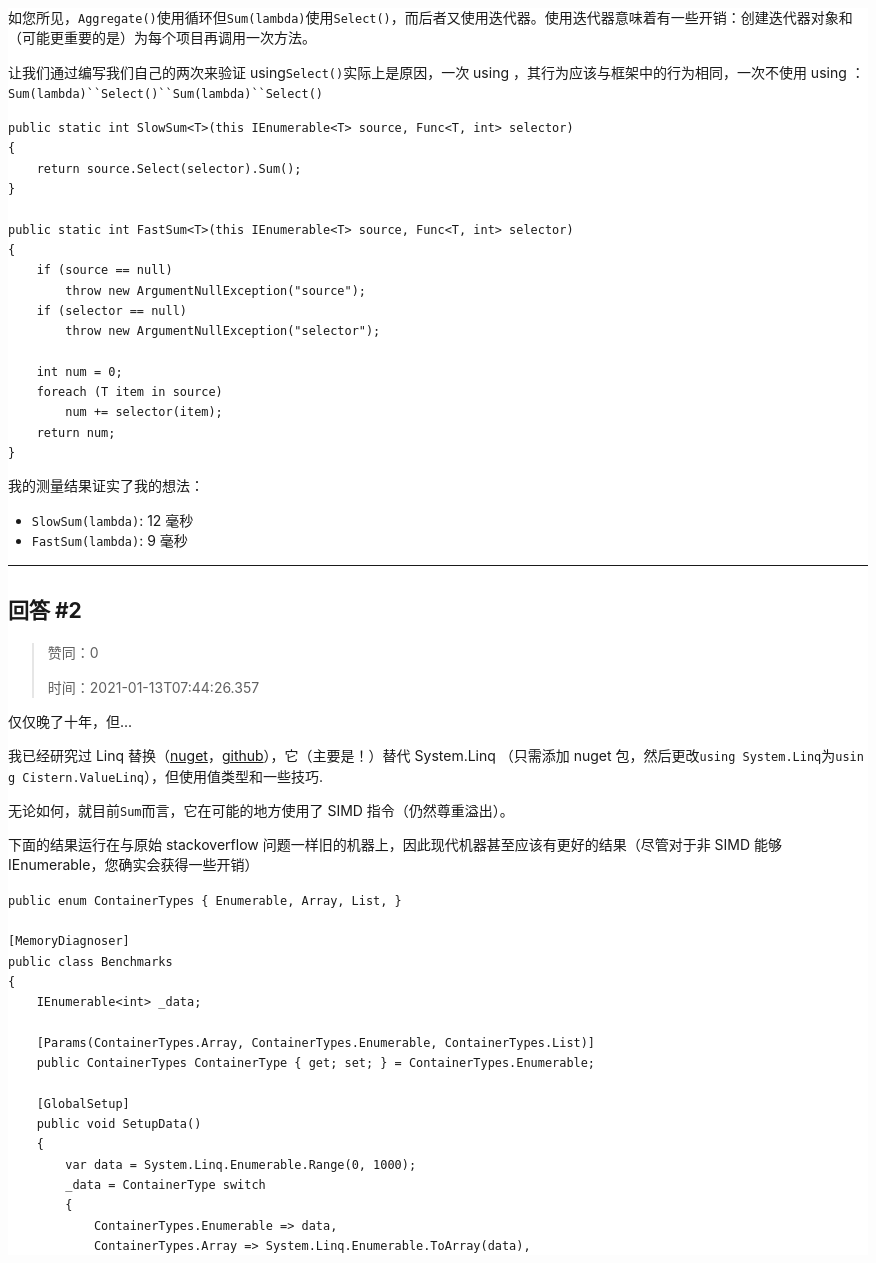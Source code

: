 如您所见，`Aggregate()`使用循环但`Sum(lambda)`使用`Select()`，而后者又使用迭代器。使用迭代器意味着有一些开销：创建迭代器对象和（可能更重要的是）为每个项目再调用一次方法。

让我们通过编写我们自己的两次来验证 using`Select()`实际上是原因，一次 using ，其行为应该与框架中的行为相同，一次不使用 using ：`Sum(lambda)``Select()``Sum(lambda)``Select()`

```
public static int SlowSum<T>(this IEnumerable<T> source, Func<T, int> selector)
{
    return source.Select(selector).Sum();
}

public static int FastSum<T>(this IEnumerable<T> source, Func<T, int> selector)
{
    if (source == null)
        throw new ArgumentNullException("source");
    if (selector == null)
        throw new ArgumentNullException("selector");

    int num = 0;
    foreach (T item in source)
        num += selector(item);
    return num;
} 
```

我的测量结果证实了我的想法：

*   `SlowSum(lambda)`: 12 毫秒
*   `FastSum(lambda)`: 9 毫秒

* * *

## 回答 #2

> 赞同：0
> 
> 时间：2021-01-13T07:44:26.357

仅仅晚了十年，但...

我已经研究过 Linq 替换（[nuget](https://www.nuget.org/packages/Cistern.ValueLinq)，[github](https://github.com/manofstick/Cistern.ValueLinq)），它（主要是！）替代 System.Linq （只需添加 nuget 包，然后更改`using System.Linq`为`using Cistern.ValueLinq`），但使用值类型和一些技巧.

无论如何，就目前`Sum`而言，它在可能的地方使用了 SIMD 指令（仍然尊重溢出）。

下面的结果运行在与原始 stackoverflow 问题一样旧的机器上，因此现代机器甚至应该有更好的结果（尽管对于非 SIMD 能够 IEnumerable，您确实会获得一些开销）

```
public enum ContainerTypes { Enumerable, Array, List, }

[MemoryDiagnoser]
public class Benchmarks
{
    IEnumerable<int> _data;

    [Params(ContainerTypes.Array, ContainerTypes.Enumerable, ContainerTypes.List)]
    public ContainerTypes ContainerType { get; set; } = ContainerTypes.Enumerable;

    [GlobalSetup]
    public void SetupData()
    {
        var data = System.Linq.Enumerable.Range(0, 1000);
        _data = ContainerType switch
        {
            ContainerTypes.Enumerable => data,
            ContainerTypes.Array => System.Linq.Enumerable.ToArray(data),
```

====

What you are asked to do:
Every line of the material must be returned verbatim, and pictures must be left behind.

Task response:
Source code

: 如您所见，`Aggregate()`使用循环但`Sum(lambda)`使用`Select()`，而后者又使用迭代器。使用迭代器意味着有一些开销：创建迭代器对象和（可能更重要的是）为每个项目再调用一次方法。

让我们通过编写我们自己的两次来验证 using`Select()`实际上是原因，一次 using ，其行为应该与框架中的行为相同，一次不使用 using ：`Sum(lambda)``Select()``Sum(lambda)``Select()`

```
public static int SlowSum<T>(this IEnumerable<T> source, Func<T, int> selector)
{
    return source.Select(selector).Sum();
}

public static int FastSum<T>(this IEnumerable<T> source, Func<T, int> selector)
{
    if (source == null)
        throw new ArgumentNullException("source");
    if (selector == null)
        throw new ArgumentNullException("selector");

    int num = 0;
    foreach (T item in source)
        num += selector(item);
    return num;
} 
```

我的测量结果证实了我的想法：

*   `SlowSum(lambda)`: 12 毫秒
*   `FastSum(lambda)`: 9 毫秒

* * *

## 回答 #2

> 赞同：0
> 
> 时间：2021-01-13T07:44:26.357

仅仅晚了十年，但...

我已经研究过 Linq 替换（[nuget](https://www.nuget.org/packages/Cistern.ValueLinq)，[github](https://github.com/manofstick/Cistern.ValueLinq)），它（主要是！）替代 System.Linq （只需添加 nuget 包，然后更改`using System.Linq`为`using Cistern.ValueLinq`），但使用值类型和一些技巧.

无论如何，就目前`Sum`而言，它在可能的地方使用了 SIMD 指令（仍然尊重溢出）。

下面的结果运行在与原始 stackoverflow 问题一样旧的机器上，因此现代机器甚至应该有更好的结果（尽管对于非 SIMD 能够 IEnumerable，您确实会获得一些开销）

```
public enum ContainerTypes { Enumerable, Array, List, }

[MemoryDiagnoser]
public class Benchmarks
{
    IEnumerable<int> _data;

    [Params(ContainerTypes.Array, ContainerTypes.Enumerable, ContainerTypes.List)]
    public ContainerTypes ContainerType { get; set; } = ContainerTypes.Enumerable;

    [GlobalSetup]
    public void SetupData()
    {
        var data = System.Linq.Enumerable.Range(0, 1000);
        _data = ContainerType switch
        {
            ContainerTypes.Enumerable => data,
            ContainerTypes.Array => System.Linq.Enumerable.ToArray(data),
```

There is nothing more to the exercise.